When multiple protomers are shown, they are labeled with superscripts. (A) Domain V interprotomer interactions. Ribbon diagrams of domains from one protomer are colored as in Fig. 1A. Backbone of domain V of an adjacent protomer is a gray tube in a semitransparent gray space-filling model. Helices α3, α6, and α7 are labeled. Key residues described in the main text are indicated. (B) MPR structure. Representative solvent-exposed hydrophilic residues are labeled with black type, and representative hydrophobic residues that interact with the membrane are labeled with red type. (C) TM domain structure. Residues and dimensions described in the main text are indicated. (D) Interaction between the MPR and the fusion loop of domain I from an adjacent protomer. (E) Interaction of the MPR of one protomer with the hinge between the MPR and TM of an adjacent protomer. (F) Hydrophobic interactions of the inhibitor and gB. Inhibition escape mutation locations are red. (G) Polar interactions between the inhibitor and gB. Hydrogen bonds and dipole interactions described in the text are indicated with dashed lines.

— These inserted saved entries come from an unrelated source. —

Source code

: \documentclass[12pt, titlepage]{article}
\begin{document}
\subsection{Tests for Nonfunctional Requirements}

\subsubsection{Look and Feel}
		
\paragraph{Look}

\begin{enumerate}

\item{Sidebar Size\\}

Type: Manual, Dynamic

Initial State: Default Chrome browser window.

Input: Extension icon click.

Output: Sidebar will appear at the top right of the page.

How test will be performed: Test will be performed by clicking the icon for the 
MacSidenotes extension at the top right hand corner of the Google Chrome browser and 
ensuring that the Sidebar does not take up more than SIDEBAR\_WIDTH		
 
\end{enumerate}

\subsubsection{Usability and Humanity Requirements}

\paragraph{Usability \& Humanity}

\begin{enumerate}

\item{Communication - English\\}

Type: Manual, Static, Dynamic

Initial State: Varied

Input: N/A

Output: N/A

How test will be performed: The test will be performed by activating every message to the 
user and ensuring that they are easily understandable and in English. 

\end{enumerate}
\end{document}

Fig. 4. Model of gB rearrangement.

(A) In prefusion gB (left), the fusion loops (purple star) interacts with the MPR (cyan), embedded in the viral envelope’s (black parallel lines) outer leaflet. To form the hypothesized extended intermediate (middle), fusion loop interactions with the MPR are broken, and domains I (blue) and II (green) rotate almost 180° (left dashed arrow) so that the fusion loop, now at the viral envelope–distal end of gB, interacts with the host cell membrane (red parallel lines), bridging the viral envelope to the host cell membrane. Domain V (red), which had been covered by domain I, is exposed. During the transition from the extended intermediate to postfusion gB (right model), domain V extends toward the cell membrane (middle dashed arrow), packing between domain I from the other two protomers. The MPR and TM (olive) are juxtaposed, facilitating formation of the hemifusion intermediate between the viral envelope and host cell membrane, which resolves to complete fusion. (B) Breaking of the interactions between the fusion loops of one protomer with the MPR/TM hinge of an adjacent protomer during the prefusion to extended intermediate transition. (C) Movement of MPRs away from the threefold axis during the extended intermediate to postfusion transition.

Fig. 5. Antigenic surfaces and potential gH/gL binding site on the prefusion gB ectodomain (residues 86 to 721).

(A) View perpendicular to the threefold axis. (B) Oblique view from below the viral envelope. The model is rotated 70° as indicated around the black vector perpendicular to the threefold axis. Domains are colored as in Fig. 1A; glycans are beige. Surfaces from residues that bind anti-gB complement-independent neutralizing antibodies are white and labeled in orange type for AD1, green type for AD4, and blue type for AD5. Residues in AD1 were identified by peptide mapping; residues in AD4 and AD5 were identified by x-ray crystal structures of FAb-antigen complexes and mAb neutralization escape mutations (references provided in table S2). The most N-terminal residue in buildable density, T86, is black. Approximate gH/gL binding site (fig. S8) based on published cryo-EM image of CMV virion (6) is indicated with black dashed circle. Threefold axis is indicated with a black triangle.